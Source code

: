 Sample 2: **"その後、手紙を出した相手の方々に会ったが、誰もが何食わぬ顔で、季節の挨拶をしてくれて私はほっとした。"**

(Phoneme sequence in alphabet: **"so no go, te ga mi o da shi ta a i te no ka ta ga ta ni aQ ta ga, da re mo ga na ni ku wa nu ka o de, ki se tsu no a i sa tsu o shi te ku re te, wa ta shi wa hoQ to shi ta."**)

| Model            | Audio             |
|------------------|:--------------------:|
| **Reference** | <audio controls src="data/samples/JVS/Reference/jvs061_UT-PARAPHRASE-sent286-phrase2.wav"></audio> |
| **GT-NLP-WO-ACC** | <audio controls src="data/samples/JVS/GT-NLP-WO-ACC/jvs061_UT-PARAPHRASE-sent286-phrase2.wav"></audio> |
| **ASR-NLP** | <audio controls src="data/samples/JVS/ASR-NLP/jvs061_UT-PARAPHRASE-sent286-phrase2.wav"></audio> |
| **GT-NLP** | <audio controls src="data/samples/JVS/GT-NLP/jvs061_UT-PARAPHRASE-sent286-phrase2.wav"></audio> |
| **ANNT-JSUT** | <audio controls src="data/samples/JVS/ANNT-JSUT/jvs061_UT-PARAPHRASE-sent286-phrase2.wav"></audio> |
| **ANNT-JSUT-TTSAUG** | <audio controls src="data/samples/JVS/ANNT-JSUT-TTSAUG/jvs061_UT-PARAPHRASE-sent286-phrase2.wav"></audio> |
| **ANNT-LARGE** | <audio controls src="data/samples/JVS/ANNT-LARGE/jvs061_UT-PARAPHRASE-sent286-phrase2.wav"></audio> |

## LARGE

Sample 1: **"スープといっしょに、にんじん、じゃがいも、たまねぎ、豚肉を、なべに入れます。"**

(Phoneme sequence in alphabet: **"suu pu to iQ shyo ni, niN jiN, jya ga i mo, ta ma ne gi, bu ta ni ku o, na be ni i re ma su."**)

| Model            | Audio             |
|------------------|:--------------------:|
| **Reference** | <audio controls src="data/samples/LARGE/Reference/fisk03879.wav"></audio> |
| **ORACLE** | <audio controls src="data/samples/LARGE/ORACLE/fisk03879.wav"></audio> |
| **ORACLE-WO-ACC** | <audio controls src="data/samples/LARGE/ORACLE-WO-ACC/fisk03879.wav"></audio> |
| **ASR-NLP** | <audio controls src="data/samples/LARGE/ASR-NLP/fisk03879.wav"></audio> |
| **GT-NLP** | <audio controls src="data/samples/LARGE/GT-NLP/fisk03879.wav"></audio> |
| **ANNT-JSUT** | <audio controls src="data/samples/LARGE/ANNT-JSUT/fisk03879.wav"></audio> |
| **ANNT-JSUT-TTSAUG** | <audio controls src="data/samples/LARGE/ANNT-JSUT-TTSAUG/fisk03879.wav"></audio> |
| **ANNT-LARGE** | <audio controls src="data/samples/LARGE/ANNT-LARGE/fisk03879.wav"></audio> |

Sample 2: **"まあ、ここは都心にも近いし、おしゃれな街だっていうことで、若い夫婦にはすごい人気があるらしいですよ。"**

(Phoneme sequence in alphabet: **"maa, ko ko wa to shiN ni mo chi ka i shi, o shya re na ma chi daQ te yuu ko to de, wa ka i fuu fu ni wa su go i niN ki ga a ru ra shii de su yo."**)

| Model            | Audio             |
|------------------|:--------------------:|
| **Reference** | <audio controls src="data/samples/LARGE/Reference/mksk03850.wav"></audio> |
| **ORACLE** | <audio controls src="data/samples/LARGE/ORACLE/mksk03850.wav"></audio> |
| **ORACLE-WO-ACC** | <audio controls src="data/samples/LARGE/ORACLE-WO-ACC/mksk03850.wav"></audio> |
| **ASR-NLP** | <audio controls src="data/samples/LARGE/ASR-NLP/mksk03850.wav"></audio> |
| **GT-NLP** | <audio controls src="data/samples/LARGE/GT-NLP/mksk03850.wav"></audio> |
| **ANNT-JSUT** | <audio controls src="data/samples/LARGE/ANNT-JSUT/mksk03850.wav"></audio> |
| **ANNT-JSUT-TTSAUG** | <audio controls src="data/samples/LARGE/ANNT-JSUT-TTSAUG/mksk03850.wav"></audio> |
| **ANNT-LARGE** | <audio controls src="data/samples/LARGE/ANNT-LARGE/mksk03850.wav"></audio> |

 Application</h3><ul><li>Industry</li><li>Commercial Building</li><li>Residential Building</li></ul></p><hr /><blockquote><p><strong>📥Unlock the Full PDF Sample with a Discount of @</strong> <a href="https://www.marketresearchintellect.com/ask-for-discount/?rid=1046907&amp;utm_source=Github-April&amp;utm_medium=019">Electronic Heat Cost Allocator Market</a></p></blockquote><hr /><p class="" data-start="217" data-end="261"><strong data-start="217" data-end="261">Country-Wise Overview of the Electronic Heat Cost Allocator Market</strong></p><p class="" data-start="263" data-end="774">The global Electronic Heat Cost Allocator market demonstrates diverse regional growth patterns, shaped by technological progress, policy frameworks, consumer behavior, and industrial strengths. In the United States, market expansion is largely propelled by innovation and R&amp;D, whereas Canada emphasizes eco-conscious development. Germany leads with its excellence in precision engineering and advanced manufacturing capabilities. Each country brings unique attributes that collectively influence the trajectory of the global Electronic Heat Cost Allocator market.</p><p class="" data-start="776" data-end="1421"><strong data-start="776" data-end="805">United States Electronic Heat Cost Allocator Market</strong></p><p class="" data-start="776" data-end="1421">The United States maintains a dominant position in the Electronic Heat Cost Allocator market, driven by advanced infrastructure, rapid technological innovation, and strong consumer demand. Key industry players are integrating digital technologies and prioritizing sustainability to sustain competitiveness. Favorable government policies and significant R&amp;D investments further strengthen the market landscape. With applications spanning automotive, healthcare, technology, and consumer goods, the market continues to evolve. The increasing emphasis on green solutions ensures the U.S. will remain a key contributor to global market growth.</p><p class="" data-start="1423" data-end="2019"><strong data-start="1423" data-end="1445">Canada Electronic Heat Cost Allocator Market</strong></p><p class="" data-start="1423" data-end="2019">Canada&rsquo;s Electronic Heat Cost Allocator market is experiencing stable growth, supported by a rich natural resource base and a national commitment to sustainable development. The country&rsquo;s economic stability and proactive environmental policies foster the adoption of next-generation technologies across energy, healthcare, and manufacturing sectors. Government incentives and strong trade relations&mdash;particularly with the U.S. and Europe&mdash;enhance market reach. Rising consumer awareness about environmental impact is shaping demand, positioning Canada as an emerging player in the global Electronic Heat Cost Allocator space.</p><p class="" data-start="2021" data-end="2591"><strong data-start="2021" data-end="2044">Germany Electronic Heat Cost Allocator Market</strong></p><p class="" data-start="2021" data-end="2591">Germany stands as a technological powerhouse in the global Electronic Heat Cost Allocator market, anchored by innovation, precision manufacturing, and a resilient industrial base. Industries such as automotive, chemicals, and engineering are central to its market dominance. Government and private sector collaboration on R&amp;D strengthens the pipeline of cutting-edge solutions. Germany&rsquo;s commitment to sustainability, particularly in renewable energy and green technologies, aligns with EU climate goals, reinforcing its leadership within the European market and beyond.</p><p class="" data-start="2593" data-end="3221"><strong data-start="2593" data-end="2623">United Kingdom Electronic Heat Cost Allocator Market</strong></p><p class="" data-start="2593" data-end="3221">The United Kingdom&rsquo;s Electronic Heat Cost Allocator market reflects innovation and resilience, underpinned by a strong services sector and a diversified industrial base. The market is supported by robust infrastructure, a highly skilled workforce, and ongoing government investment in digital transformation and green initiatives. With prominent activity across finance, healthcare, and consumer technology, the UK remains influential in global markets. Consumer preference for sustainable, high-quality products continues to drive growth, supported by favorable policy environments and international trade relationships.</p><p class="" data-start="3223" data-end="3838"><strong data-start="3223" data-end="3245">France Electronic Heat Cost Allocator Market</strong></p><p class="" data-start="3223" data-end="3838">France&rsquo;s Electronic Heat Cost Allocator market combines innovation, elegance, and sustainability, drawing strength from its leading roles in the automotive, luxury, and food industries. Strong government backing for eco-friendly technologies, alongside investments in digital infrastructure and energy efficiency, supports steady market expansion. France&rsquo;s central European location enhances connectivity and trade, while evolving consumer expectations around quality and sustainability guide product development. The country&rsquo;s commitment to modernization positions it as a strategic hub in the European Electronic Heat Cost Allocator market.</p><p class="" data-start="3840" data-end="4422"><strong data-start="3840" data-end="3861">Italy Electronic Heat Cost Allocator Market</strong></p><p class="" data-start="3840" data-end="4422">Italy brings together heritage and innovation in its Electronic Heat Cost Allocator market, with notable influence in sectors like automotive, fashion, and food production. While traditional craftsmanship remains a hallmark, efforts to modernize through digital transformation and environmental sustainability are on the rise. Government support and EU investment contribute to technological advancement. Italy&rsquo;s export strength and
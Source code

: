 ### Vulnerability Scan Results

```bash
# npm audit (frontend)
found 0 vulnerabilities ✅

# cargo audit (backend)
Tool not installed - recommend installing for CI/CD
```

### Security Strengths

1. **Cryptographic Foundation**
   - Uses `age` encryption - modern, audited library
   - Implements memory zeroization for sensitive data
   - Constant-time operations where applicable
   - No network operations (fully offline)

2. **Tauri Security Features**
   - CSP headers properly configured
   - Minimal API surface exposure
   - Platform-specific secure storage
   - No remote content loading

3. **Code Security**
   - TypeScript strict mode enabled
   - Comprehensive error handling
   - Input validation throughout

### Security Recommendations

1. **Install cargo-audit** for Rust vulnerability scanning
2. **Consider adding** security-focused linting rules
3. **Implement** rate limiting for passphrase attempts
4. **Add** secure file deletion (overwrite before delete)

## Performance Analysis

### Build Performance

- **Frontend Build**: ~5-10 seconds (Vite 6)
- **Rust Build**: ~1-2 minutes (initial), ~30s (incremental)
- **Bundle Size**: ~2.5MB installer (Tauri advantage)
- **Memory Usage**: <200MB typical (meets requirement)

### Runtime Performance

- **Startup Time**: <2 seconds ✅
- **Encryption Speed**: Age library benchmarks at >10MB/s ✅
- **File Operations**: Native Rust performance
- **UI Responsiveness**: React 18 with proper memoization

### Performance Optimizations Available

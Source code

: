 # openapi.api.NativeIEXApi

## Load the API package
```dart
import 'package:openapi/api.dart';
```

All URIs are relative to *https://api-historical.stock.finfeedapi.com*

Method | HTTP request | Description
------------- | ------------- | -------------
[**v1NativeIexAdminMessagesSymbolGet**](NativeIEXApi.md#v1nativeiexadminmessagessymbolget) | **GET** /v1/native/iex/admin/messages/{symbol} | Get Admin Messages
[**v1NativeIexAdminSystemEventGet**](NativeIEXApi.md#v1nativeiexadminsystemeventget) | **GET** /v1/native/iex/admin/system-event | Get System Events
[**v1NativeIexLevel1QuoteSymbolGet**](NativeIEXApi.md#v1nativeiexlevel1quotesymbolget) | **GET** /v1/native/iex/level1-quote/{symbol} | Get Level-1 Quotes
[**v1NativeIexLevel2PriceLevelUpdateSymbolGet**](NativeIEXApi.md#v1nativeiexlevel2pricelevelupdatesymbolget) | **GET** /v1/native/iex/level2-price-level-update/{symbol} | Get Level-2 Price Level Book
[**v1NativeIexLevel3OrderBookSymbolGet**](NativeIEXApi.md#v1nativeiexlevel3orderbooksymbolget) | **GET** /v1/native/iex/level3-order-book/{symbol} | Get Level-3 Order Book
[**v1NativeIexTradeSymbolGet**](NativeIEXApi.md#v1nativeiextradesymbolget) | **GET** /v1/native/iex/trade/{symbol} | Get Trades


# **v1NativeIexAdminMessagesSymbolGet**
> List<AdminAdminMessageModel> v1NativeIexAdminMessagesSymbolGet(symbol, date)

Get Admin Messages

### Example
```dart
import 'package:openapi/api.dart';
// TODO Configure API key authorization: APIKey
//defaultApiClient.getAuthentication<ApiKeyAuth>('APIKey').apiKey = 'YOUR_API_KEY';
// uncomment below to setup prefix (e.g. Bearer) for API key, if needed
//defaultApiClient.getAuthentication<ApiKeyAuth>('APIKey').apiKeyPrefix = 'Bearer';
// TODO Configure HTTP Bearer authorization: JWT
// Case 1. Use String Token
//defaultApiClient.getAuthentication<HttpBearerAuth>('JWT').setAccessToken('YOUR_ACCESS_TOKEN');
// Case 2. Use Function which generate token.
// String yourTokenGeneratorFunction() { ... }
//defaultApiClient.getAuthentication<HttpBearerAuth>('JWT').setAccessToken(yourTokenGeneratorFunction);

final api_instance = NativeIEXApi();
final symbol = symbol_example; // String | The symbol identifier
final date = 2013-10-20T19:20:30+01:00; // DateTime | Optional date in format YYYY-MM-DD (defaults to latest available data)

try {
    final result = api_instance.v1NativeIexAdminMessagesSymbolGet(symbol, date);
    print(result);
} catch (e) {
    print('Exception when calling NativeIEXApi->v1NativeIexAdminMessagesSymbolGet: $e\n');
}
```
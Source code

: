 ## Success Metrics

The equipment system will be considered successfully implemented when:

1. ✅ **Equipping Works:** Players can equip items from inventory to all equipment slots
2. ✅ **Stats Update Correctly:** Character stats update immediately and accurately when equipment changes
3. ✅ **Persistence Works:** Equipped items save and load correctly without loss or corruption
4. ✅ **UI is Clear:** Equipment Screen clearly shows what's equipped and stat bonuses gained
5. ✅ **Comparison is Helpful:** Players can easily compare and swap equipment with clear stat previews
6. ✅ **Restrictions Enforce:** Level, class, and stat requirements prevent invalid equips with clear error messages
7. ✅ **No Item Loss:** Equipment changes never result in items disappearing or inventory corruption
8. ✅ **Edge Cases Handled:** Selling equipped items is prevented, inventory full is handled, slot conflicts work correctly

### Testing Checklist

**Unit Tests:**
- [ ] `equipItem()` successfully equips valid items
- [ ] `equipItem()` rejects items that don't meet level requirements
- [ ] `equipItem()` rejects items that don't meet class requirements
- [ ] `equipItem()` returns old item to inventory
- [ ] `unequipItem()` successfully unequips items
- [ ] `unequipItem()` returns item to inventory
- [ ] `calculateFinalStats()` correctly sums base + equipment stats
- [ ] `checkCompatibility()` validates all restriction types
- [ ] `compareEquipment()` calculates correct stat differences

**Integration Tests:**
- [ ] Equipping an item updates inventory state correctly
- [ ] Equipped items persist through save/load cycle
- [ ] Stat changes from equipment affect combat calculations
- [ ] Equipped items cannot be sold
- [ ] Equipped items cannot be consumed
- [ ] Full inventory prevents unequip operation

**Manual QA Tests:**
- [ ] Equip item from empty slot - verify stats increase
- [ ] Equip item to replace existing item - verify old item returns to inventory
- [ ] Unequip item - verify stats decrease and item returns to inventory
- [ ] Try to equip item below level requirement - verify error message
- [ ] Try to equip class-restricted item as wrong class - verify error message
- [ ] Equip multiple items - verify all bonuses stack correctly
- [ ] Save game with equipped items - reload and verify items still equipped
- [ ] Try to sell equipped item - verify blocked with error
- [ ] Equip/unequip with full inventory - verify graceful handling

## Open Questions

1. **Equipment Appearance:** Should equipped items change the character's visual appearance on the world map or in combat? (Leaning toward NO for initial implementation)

§ Exercise aim: Go through the data above and copy each line in which "Book" appears.

§ Answer section:
[**v1NativeIexLevel2PriceLevelUpdateSymbolGet**](NativeIEXApi.md#v1nativeiexlevel2pricelevelupdatesymbolget) | **GET** /v1/native/iex/level2-price-level-update/{symbol} | Get Level-2 Price Level Book
[**v1NativeIexLevel3OrderBookSymbolGet**](NativeIEXApi.md#v1nativeiexlevel3orderbooksymbolget) | **GET** /v1/native/iex/level3-order-book/{symbol} | Get Level-3 Order Book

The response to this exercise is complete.